A "learning curve" originally had total elapsed time [or total cumulative units manufactured/learned] on the X axis and the time required to produce/learn a single unit on the y axis. Your first unit always takes more time than the 100th or 1,000th. The "steepness" of the curve depends on how fast you get good at producing/learning a thing. Learn quickly and you have a "steep" curve; slowly and you have a flat curve.
I agree that the uninformed have morphed the original meaning of the term, but to be accurate steep is easy. People get upset because those of us who paid attention to using language correctly in school rarely get to take part in this type of evolution.
I've generally understood it to have more to do with the amount of time allotted to learning, and what you have to learn in that period of time. If you have only a short amount of time in which to learn something, your learning curve is going to be much steeper than if you had a longer amount of time to learn the same amount of material. So a steep learning curve IS difficult because it means you're trying to cram six months worth of learning into three weeks, or whatever.
More material in the same amount of time would produce the same curve.
Level of difficulty is not a factor. A learning curve depicts the length of time to acquire a proficient skill set or high level of comprehension. The description will vary based on the test subject that the curve is applied to. While one can certainly say that the learning curve for acquiring proficiency of an application such as MS Notepad would be steep, another application for the curve would be the length of time individual test subject take to acquire such proficiency. The learning curve for acquiring proficiency of MS Notepad is generally steep, but it may be steeper for Mary than it is for John.
I think the key is to first understand what the curve is being applied to
It's a battle of intuitiveness.
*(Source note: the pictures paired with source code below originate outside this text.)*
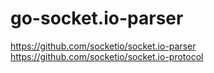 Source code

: # go-socket.io-parser


https://github.com/socketio/socket.io-parser
https://github.com/socketio/socket.io-protocol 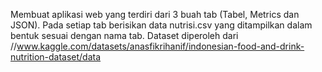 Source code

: Membuat aplikasi web yang terdiri dari 3 buah tab (Tabel, Metrics dan JSON).
Pada setiap tab berisikan data nutrisi.csv yang ditampilkan dalam bentuk sesuai dengan nama tab.
Dataset diperoleh dari //www.kaggle.com/datasets/anasfikrihanif/indonesian-food-and-drink-nutrition-dataset/data
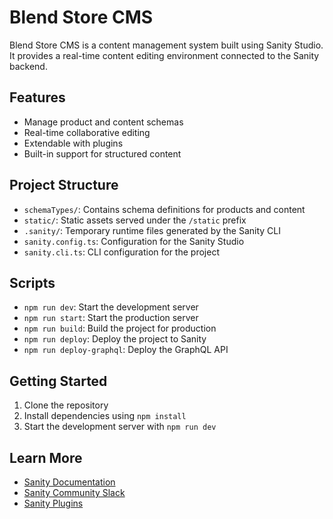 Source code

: # Blend Store CMS

Blend Store CMS is a content management system built using Sanity Studio. It provides a real-time content editing environment connected to the Sanity backend.

## Features

- Manage product and content schemas
- Real-time collaborative editing
- Extendable with plugins
- Built-in support for structured content

## Project Structure

- `schemaTypes/`: Contains schema definitions for products and content
- `static/`: Static assets served under the `/static` prefix
- `.sanity/`: Temporary runtime files generated by the Sanity CLI
- `sanity.config.ts`: Configuration for the Sanity Studio
- `sanity.cli.ts`: CLI configuration for the project

## Scripts

- `npm run dev`: Start the development server
- `npm run start`: Start the production server
- `npm run build`: Build the project for production
- `npm run deploy`: Deploy the project to Sanity
- `npm run deploy-graphql`: Deploy the GraphQL API

## Getting Started

1. Clone the repository
2. Install dependencies using `npm install`
3. Start the development server with `npm run dev`

## Learn More

- [Sanity Documentation](https://www.sanity.io/docs)
- [Sanity Community Slack](https://slack.sanity.io)
- [Sanity Plugins](https://www.sanity.io/docs/content-studio/extending)
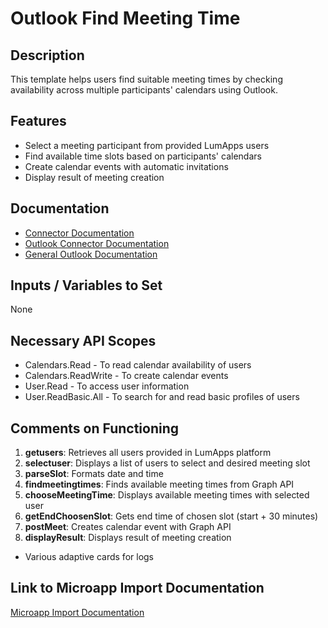 # Outlook Find Meeting Time

## Description
This template helps users find suitable meeting times by checking availability across multiple participants' calendars using Outlook.

## Features
- Select a meeting participant from provided LumApps users
- Find available time slots based on participants' calendars
- Create calendar events with automatic invitations
- Display result of meeting creation

## Documentation
- [Connector Documentation](https://docs.lumapps.com/docs/admin-l4430581765424978extensions)
- [Outlook Connector Documentation](https://docs.lumapps.com/docs/ls/content/6928751870194695/docs/admin-administration-landing/admin-l6088963918247602/admin-l9650191038731043extensions/admin-l43084339674928007extensions/admin-l4886727041758244extensions)
- [General Outlook Documentation](https://learn.microsoft.com/en-us/outlook/rest/reference)

## Inputs / Variables to Set
None

## Necessary API Scopes
- Calendars.Read - To read calendar availability of users
- Calendars.ReadWrite - To create calendar events
- User.Read - To access user information
- User.ReadBasic.All - To search for and read basic profiles of users

## Comments on Functioning
1. **getusers**: Retrieves all users provided in LumApps platform
2. **selectuser**: Displays a list of users to select and desired meeting slot
3. **parseSlot**: Formats date and time
4. **findmeetingtimes**: Finds available meeting times from Graph API
5. **chooseMeetingTime**: Displays available meeting times with selected user
6. **getEndChoosenSlot**: Gets end time of chosen slot (start + 30 minutes)
7. **postMeet**: Creates calendar event with Graph API
8. **displayResult**: Displays result of meeting creation
- Various adaptive cards for logs

## Link to Microapp Import Documentation
[Microapp Import Documentation](https://docs.lumapps.com/docs/ls/content/6236515079535869/devportal-l48909819228353757)
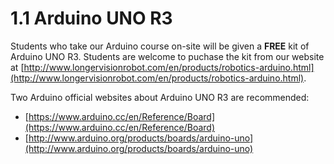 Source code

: # 1.1 Arduino UNO R3

Students who take our Arduino course on-site will be given a **FREE** kit of Arduino UNO R3. Students are welcome to puchase the kit from our website at [http://www.longervisionrobot.com/en/products/robotics-arduino.html](http://www.longervisionrobot.com/en/products/robotics-arduino.html). 

Two Arduino official websites about Arduino UNO R3 are recommended: 
* [https://www.arduino.cc/en/Reference/Board](https://www.arduino.cc/en/Reference/Board)
* [http://www.arduino.org/products/boards/arduino-uno](http://www.arduino.org/products/boards/arduino-uno) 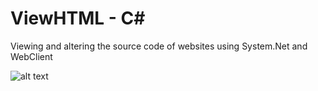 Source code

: # ViewHTML - C#

Viewing and altering the source code of websites
using System.Net and WebClient


![alt text](https://i.imgur.com/JjreJG6.png)
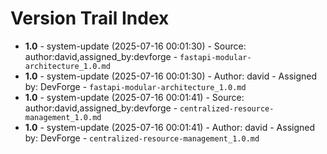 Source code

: # Version Trail Index

- **1.0** - system-update (2025-07-16 00:01:30) - Source: author:david,assigned_by:devforge - `fastapi-modular-architecture_1.0.md`
- **1.0** - system-update (2025-07-16 00:01:30) - Author: david - Assigned by: DevForge - `fastapi-modular-architecture_1.0.md`
- **1.0** - system-update (2025-07-16 00:01:41) - Source: author:david,assigned_by:devforge - `centralized-resource-management_1.0.md`
- **1.0** - system-update (2025-07-16 00:01:41) - Author: david - Assigned by: DevForge - `centralized-resource-management_1.0.md`
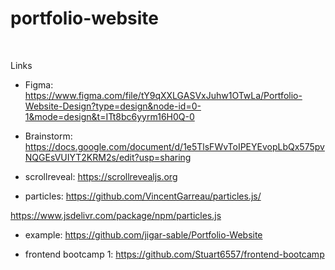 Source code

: # portfolio-website

<br>

Links

- Figma: https://www.figma.com/file/tY9qXXLGASVxJuhw1OTwLa/Portfolio-Website-Design?type=design&node-id=0-1&mode=design&t=ITt8bc6yyrm16H0Q-0

- Brainstorm: https://docs.google.com/document/d/1e5TlsFWvToIPEYEvopLbQx575pvNQGEsVUIYT2KRM2s/edit?usp=sharing

- scrollreveal: https://scrollrevealjs.org

- particles: https://github.com/VincentGarreau/particles.js/

https://www.jsdelivr.com/package/npm/particles.js

- example: https://github.com/jigar-sable/Portfolio-Website

- frontend bootcamp 1: https://github.com/Stuart6557/frontend-bootcamp
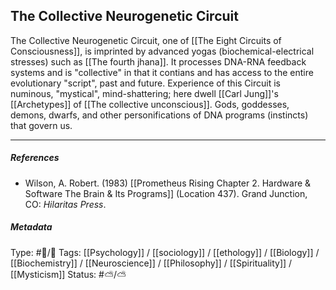 ## The Collective Neurogenetic Circuit  # 

The Collective Neurogenetic Circuit, one of [[The Eight Circuits of Consciousness]], is imprinted by advanced yogas (biochemical-electrical stresses) such as [[The fourth jhana]]. It processes DNA-RNA feedback systems and is "collective" in that it contians and has access to the entire evolutionary "script", past and future. Experience of this Circuit is numinous, "mystical", mind-shattering; here dwell [[Carl Jung]]'s [[Archetypes]] of [[The collective unconscious]]. Gods, goddesses, demons, dwarfs, and other personifications of DNA programs (instincts) that govern us.

___

##### References

- Wilson, A. Robert. (1983) [[Prometheus Rising Chapter 2. Hardware & Software The Brain & Its Programs]] (Location 437). Grand Junction, CO: _Hilaritas Press_.

##### Metadata

Type: #🔵/🔵 
Tags: [[Psychology]] / [[sociology]] / [[ethology]] / [[Biology]] / [[Biochemistry]] / [[Neuroscience]] / [[Philosophy]] / [[Spirituality]] / [[Mysticism]] 
Status: #⛅️/⛅️  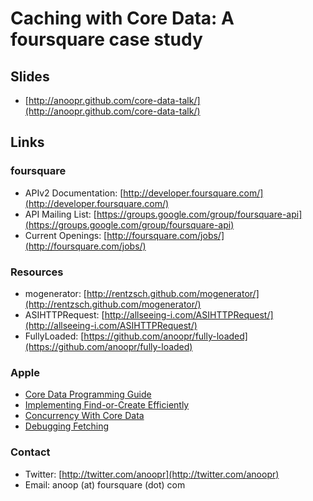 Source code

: # Caching with Core Data: A foursquare case study

## Slides

* [http://anoopr.github.com/core-data-talk/](http://anoopr.github.com/core-data-talk/)

## Links

### foursquare

* APIv2 Documentation: [http://developer.foursquare.com/](http://developer.foursquare.com/)
* API Mailing List: [https://groups.google.com/group/foursquare-api](https://groups.google.com/group/foursquare-api)
* Current Openings: [http://foursquare.com/jobs/](http://foursquare.com/jobs/)

### Resources

* mogenerator: [http://rentzsch.github.com/mogenerator/](http://rentzsch.github.com/mogenerator/)
* ASIHTTPRequest: [http://allseeing-i.com/ASIHTTPRequest/](http://allseeing-i.com/ASIHTTPRequest/)
* FullyLoaded: [https://github.com/anoopr/fully-loaded](https://github.com/anoopr/fully-loaded)

### Apple

* [Core Data Programming Guide](http://developer.apple.com/library/ios/#documentation/cocoa/Conceptual/CoreData/cdProgrammingGuide.html)
* [Implementing Find-or-Create Efficiently](http://developer.apple.com/library/ios/documentation/cocoa/Conceptual/CoreData/Articles/cdImporting.html#//apple_ref/doc/uid/TP40003174-SW4)
* [Concurrency With Core Data](http://developer.apple.com/library/ios/documentation/cocoa/Conceptual/CoreData/Articles/cdConcurrency.html#//apple_ref/doc/uid/TP40003385-SW1)
* [Debugging Fetching](http://developer.apple.com/library/ios/documentation/cocoa/conceptual/CoreData/Articles/cdTroubleshooting.html#//apple_ref/doc/uid/TP40002320-SW21)

### Contact

* Twitter: [http://twitter.com/anoopr](http://twitter.com/anoopr)
* Email: anoop (at) foursquare (dot) com
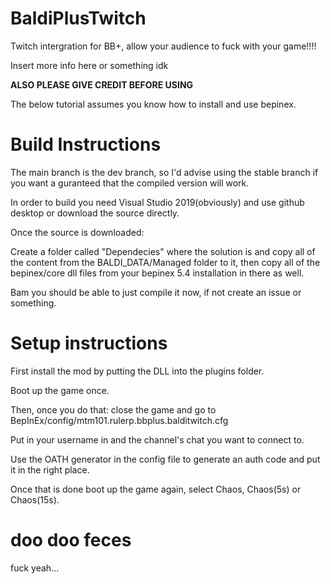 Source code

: # BaldiPlusTwitch
Twitch intergration for BB+, allow your audience to fuck with your game!!!!

Insert more info here or something idk

**ALSO PLEASE GIVE CREDIT BEFORE USING**

The below tutorial assumes you know how to install and use bepinex.
 
# Build Instructions
The main branch is the dev branch, so I'd advise using the stable branch if you want a guranteed that the compiled version will work.

In order to build you need Visual Studio 2019(obviously) and use github desktop or download the source directly.

Once the source is downloaded:

Create a folder called "Dependecies" where the solution is and copy all of the content from the BALDI_DATA/Managed folder to it, then copy all of the bepinex/core dll files from your bepinex 5.4 installation in there as well.

Bam you should be able to just compile it now, if not create an issue or something.


# Setup instructions

First install the mod by putting the DLL into the plugins folder.

Boot up the game once.

Then, once you do that: close the game and go to BepInEx/config/mtm101.rulerp.bbplus.balditwitch.cfg

Put in your username in and the channel's chat you want to connect to.

Use the OATH generator in the config file to generate an auth code and put it in the right place.

Once that is done boot up the game again, select Chaos, Chaos(5s) or Chaos(15s).


# doo doo feces

fuck yeah...
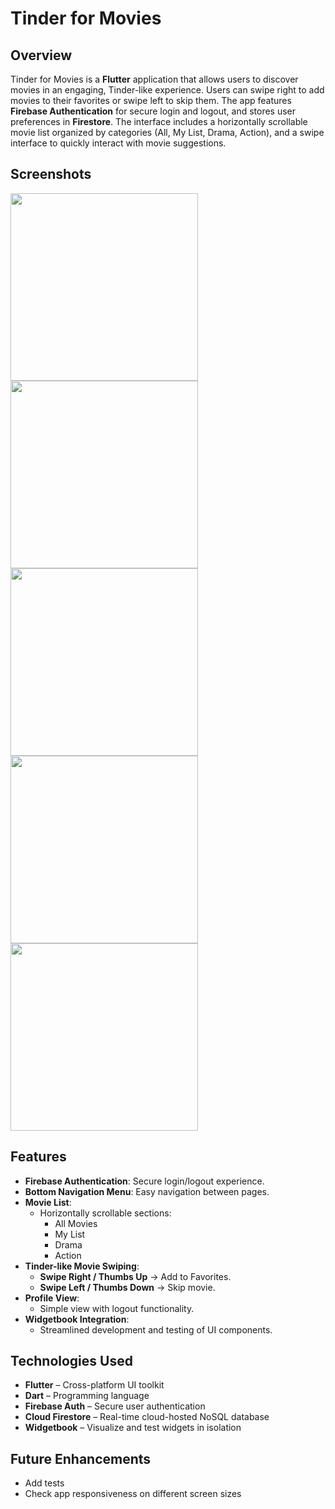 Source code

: # Tinder for Movies

## Overview

Tinder for Movies is a **Flutter** application that allows users to discover movies in an engaging, Tinder-like experience. Users can swipe right to add movies to their favorites or swipe left to skip them. The app features **Firebase Authentication** for secure login and logout, and stores user preferences in **Firestore**. The interface includes a horizontally scrollable movie list organized by categories (All, My List, Drama, Action), and a swipe interface to quickly interact with movie suggestions.

## Screenshots

<img src="img/img-1.png" width=300 /> <img src="img/img-2.png" width=300 /> 
<img src="img/img-3.png" width=300 /> <img src="img/img-4.png" width=300 /> 
<img src="img/img-5.png" width=300 /> 

## Features

- **Firebase Authentication**: Secure login/logout experience.
- **Bottom Navigation Menu**: Easy navigation between pages.
- **Movie List**:
    - Horizontally scrollable sections:
        - All Movies
        - My List
        - Drama
        - Action
- **Tinder-like Movie Swiping**:
    - **Swipe Right / Thumbs Up** → Add to Favorites.
    - **Swipe Left / Thumbs Down** → Skip movie.
- **Profile View**:
    - Simple view with logout functionality.
- **Widgetbook Integration**:
    - Streamlined development and testing of UI components.

## Technologies Used

- **Flutter** – Cross-platform UI toolkit
- **Dart** – Programming language
- **Firebase Auth** – Secure user authentication
- **Cloud Firestore** – Real-time cloud-hosted NoSQL database
- **Widgetbook** – Visualize and test widgets in isolation

## Future Enhancements

- Add tests
- Check app responsiveness on different screen sizes
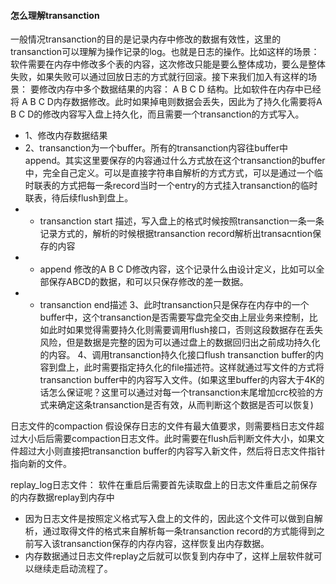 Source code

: #### 怎么理解transanction
一般情况transanction的目的是记录内存中修改的数据有效性，这里的transanction可以理解为操作记录的log。也就是日志的操作。比如这样的场景：软件需要在内存中修改多个表的内容，这次修改只能是要么整体成功，要么是整体失败，如果失败可以通过回放日志的方式就行回滚。接下来我们加入有这样的场景：
要修改内存中多个数据结果的内容： A B C D 结构。比如软件在内存中已经将 A B C D内存数据修改。此时如果掉电则数据会丢失，因此为了持久化需要将A B C D的修改内容写入盘上持久化，而且需要一个transanction的方式写入。
- 1、修改内存数据结果
- 2、transanction为一个buffer。所有的transanction内容往buffer中append。其实这里要保存的内容通过什么方式放在这个transanction的buffer中，完全自己定义。可以是直接字符串自解析的方式方式，可以是通过一个临时联表的方式把每一条record当时一个entry的方式挂入transanction的临时联表，待后续flush到盘上。
- - transanction start 描述，写入盘上的格式时候按照transanction一条一条记录方式的，解析的时候根据transanction record解析出transacntion保存的内容
- - append 修改的A B C D修改内容，这个记录什么由设计定义，比如可以全部保存ABCD的数据，和可以只保存修改的差一数据。
- - transanction end描述
3、此时transanction只是保存在内存中的一个buffer中，这个transanction是否需要写盘完全交由上层业务来控制，比如此时如果觉得需要持久化则需要调用flush接口，否则这段数据存在丢失风险，但是数据是完整的因为可以通过盘上的数据回归出之前成功持久化的内容。
4、调用transanction持久化接口flush transanction buffer的内容到盘上，此时需要指定持久化的file描述符。这样就通过写文件的方式将transanction buffer中的内容写入文件。(如果这里buffer的内容大于4K的话怎么保证呢？这里可以通过对每一个transanction末尾增加crc校验的方式来确定这条transanction是否有效，从而判断这个数据是否可以恢复)

日志文件的compaction
假设保存日志的文件有最大值要求，则需要档日志文件超过大小后后需要compaction日志文件。此时需要在flush后判断文件大小，如果文件超过大小则直接把transanction buffer的内容写入新文件，然后将日志文件指针指向新的文件。

replay_log日志文件：
软件在重启后需要首先读取盘上的日志文件重启之前保存的内存数据replay到内存中
- 因为日志文件是按照定义格式写入盘上的文件的，因此这个文件可以做到自解析，通过取得文件的格式来自解析每一条transanction record的方式能得到之前写入该transanction保存的内存内容，这样恢复出内存数据。
- 内存数据通过日志文件replay之后就可以恢复到内存中了，这样上层软件就可以继续走启动流程了。


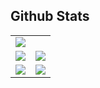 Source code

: ## Github Stats

<table>
    <tbody>
        <tr>
            <td colspan=2>
                <img src="http://github-profile-summary-cards.vercel.app/api/cards/profile-details?username=leoluz&theme=nord_bright">
            </td>
        </tr>
        <tr>
            <td>
                <img src="http://github-profile-summary-cards.vercel.app/api/cards/stats?username=leoluz&theme=nord_bright">
            </td>
            <td align="right">
                <img src="http://github-profile-summary-cards.vercel.app/api/cards/productive-time?username=leoluz&theme=nord_bright&utcOffset=8">
            </td>
        </tr>
        <tr>
            <td>
                <img src="http://github-profile-summary-cards.vercel.app/api/cards/repos-per-language?username=leoluz&theme=nord_bright">
            </td>
            <td align="right">
                <img src="http://github-profile-summary-cards.vercel.app/api/cards/most-commit-language?username=leoluz&theme=nord_bright">
            </td>
        </tr>
    </tbody>
</table>
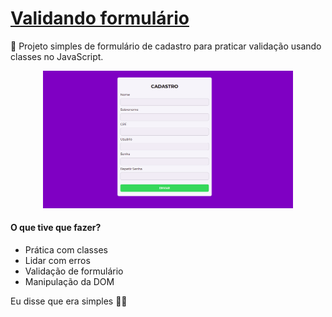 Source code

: # [Validando formulário](https://heyloh.github.io/validando-form/)
📝 Projeto simples de formulário de cadastro para praticar validação usando classes no JavaScript.

<p align="center">
  <img src="./assets/img/valid.png" width="400px">
</p>

#### O que tive que fazer?
- Prática com classes
- Lidar com erros
- Validação de formulário
- Manipulação da DOM

Eu disse que era simples 🤷🏽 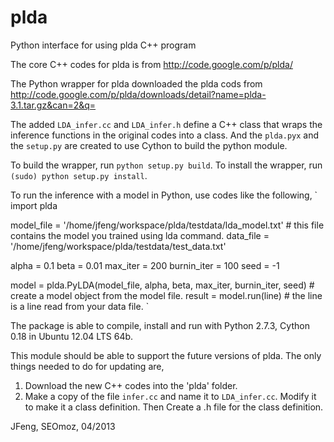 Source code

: plda
=======

Python interface for using plda C++ program


The core C++ codes for plda is from http://code.google.com/p/plda/

The Python wrapper for plda downloaded the plda cods from http://code.google.com/p/plda/downloads/detail?name=plda-3.1.tar.gz&can=2&q=

The added `LDA_infer.cc` and `LDA_infer.h` define a C++ class that wraps the inference functions in the original codes into a class. And the `plda.pyx` and the `setup.py` are created to use Cython to build the python module. 

To build the wrapper, run `python setup.py build`.
To install the wrapper, run `(sudo) python setup.py install`.

To run the inference with a model in Python, use codes like the following,
`
import plda

model_file = '/home/jfeng/workspace/plda/testdata/lda_model.txt' # this file contains the model you trained using lda command.
data_file = '/home/jfeng/workspace/plda/testdata/test_data.txt'

alpha = 0.1
beta = 0.01
max_iter = 200
burnin_iter = 100
seed = -1

model = plda.PyLDA(model_file, alpha, beta, max_iter, burnin_iter, seed) # create a model object from the model file.
result = model.run(line) # the line is a line read from your data file.
`

The package is able to compile, install and run with Python 2.7.3, Cython 0.18 in Ubuntu 12.04 LTS 64b.

This module should be able to support the future versions of plda. The only things needed to do for updating are,
1. Download the new C++ codes into the 'plda' folder.
2. Make a copy of the file `infer.cc` and name it to `LDA_infer.cc`. Modify it to make it a class definition. Then Create a .h file for the class definition.

JFeng, SEOmoz, 04/2013

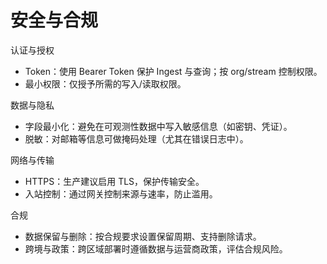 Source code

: # 安全与合规

认证与授权
- Token：使用 Bearer Token 保护 Ingest 与查询；按 org/stream 控制权限。
- 最小权限：仅授予所需的写入/读取权限。

数据与隐私
- 字段最小化：避免在可观测性数据中写入敏感信息（如密钥、凭证）。
- 脱敏：对邮箱等信息可做掩码处理（尤其在错误日志中）。

网络与传输
- HTTPS：生产建议启用 TLS，保护传输安全。
- 入站控制：通过网关控制来源与速率，防止滥用。

合规
- 数据保留与删除：按合规要求设置保留周期、支持删除请求。
- 跨境与政策：跨区域部署时遵循数据与运营商政策，评估合规风险。
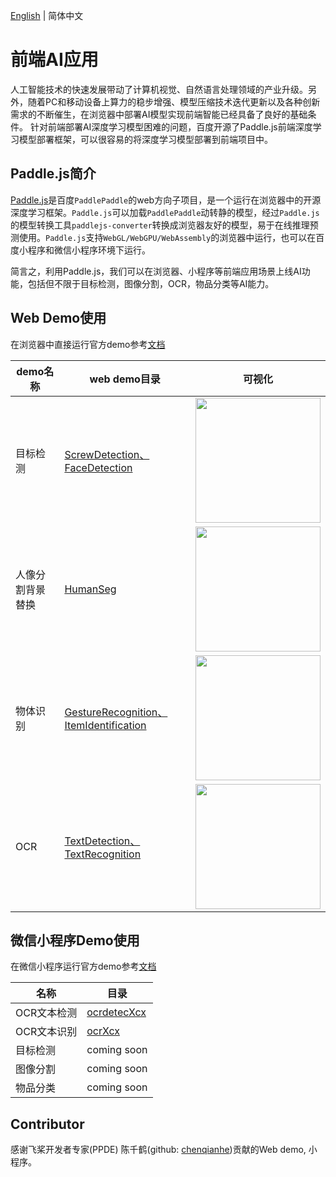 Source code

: [English](README_en.md) | 简体中文

# 前端AI应用

人工智能技术的快速发展带动了计算机视觉、自然语言处理领域的产业升级。另外，随着PC和移动设备上算力的稳步增强、模型压缩技术迭代更新以及各种创新需求的不断催生，在浏览器中部署AI模型实现前端智能已经具备了良好的基础条件。
针对前端部署AI深度学习模型困难的问题，百度开源了Paddle.js前端深度学习模型部署框架，可以很容易的将深度学习模型部署到前端项目中。

## Paddle.js简介

[Paddle.js](https://github.com/PaddlePaddle/Paddle.js)是百度`PaddlePaddle`的web方向子项目，是一个运行在浏览器中的开源深度学习框架。`Paddle.js`可以加载`PaddlePaddle`动转静的模型，经过`Paddle.js`的模型转换工具`paddlejs-converter`转换成浏览器友好的模型，易于在线推理预测使用。`Paddle.js`支持`WebGL/WebGPU/WebAssembly`的浏览器中运行，也可以在百度小程序和微信小程序环境下运行。

简言之，利用Paddle.js，我们可以在浏览器、小程序等前端应用场景上线AI功能，包括但不限于目标检测，图像分割，OCR，物品分类等AI能力。

## Web Demo使用

在浏览器中直接运行官方demo参考[文档](./WebDemo.md)

|demo名称|web demo目录|可视化|
|-|-|-|
|目标检测|[ScrewDetection、FaceDetection](./web_demo/src/pages/cv/detection/)| <img src="https://user-images.githubusercontent.com/26592129/196874536-b7fa2c0a-d71f-4271-8c40-f9088bfad3c9.png" height="200px">|
|人像分割背景替换|[HumanSeg](./web_demo/src/pages/cv/segmentation/HumanSeg)|<img src="https://user-images.githubusercontent.com/26592129/196874452-4ef2e770-fbb3-4a35-954b-f871716d6669.png" height="200px">|
|物体识别|[GestureRecognition、ItemIdentification](./web_demo/src/pages/cv/recognition/)|<img src="https://user-images.githubusercontent.com/26592129/196874416-454e6bb0-4ebd-4b51-a88a-8c40614290ae.png" height="200px">|
|OCR|[TextDetection、TextRecognition](./web_demo/src/pages/cv/ocr/)|<img src="https://user-images.githubusercontent.com/26592129/196874354-1b5eecb0-f273-403c-aa6c-4463bf6d78db.png" height="200px">|


## 微信小程序Demo使用

在微信小程序运行官方demo参考[文档](./mini_program/README.md)

|名称|目录|
|-|-|
|OCR文本检测| [ocrdetecXcx](./mini_program/ocrdetectXcx/) |
|OCR文本识别| [ocrXcx](./mini_program/ocrXcx/) |
|目标检测| coming soon |
|图像分割| coming soon | 
|物品分类| coming soon | 


## Contributor

感谢飞桨开发者专家(PPDE) 陈千鹤(github: [chenqianhe](https://github.com/chenqianhe))贡献的Web demo, 小程序。

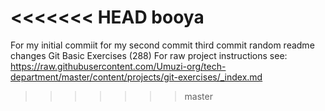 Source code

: <<<<<<< HEAD
booya
=======
For my initial commiit
for my second commit
third commit
random readme changes
Git Basic Exercises (288)
For raw project instructions see: https://raw.githubusercontent.com/Umuzi-org/tech-department/master/content/projects/git-exercises/_index.md
>>>>>>> master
On one hand, you've got "steep=hard to climb" association, on the other hand you have "time on the horizontal axis" convention (but "proficiency on the horizontal axis" isn't "wrong", just "less popular"). So, IMHO it's not a matter of "right" vs "wrong" but rather "intuitive" vs "more intuitive".
I think that "steep=hard to climb" will win, because it appeals to anyone who at any point in their life has climbed a stair, as opposed to the x-y curve which even people trained in mathematics sometimes mix up.
It's a curve of time versus proficiency.
Steep for hard is wrong because it'd mean that you get very proficient in very little time
proficiency | __ | | | | Proficient in little time (steep = easy) | | |_/____________ time proficiency | | Proficient in lots of time (gentle = hard) | __ | / |__________/___ time
There are a few possible interpretation of "learning curve", but a fairly natural one would be "time elapsed" on the X axis and "knowledge gained" on the Y axis. A steep curve, in that mapping, would imply that you gain a lot of knowledge, fast.
The only interpretation I can think of where "steep" is the same as "hard" is where you map "knowledge gained" on the X axis and "effort expended" on the Y axis and that is not a very natural mapping.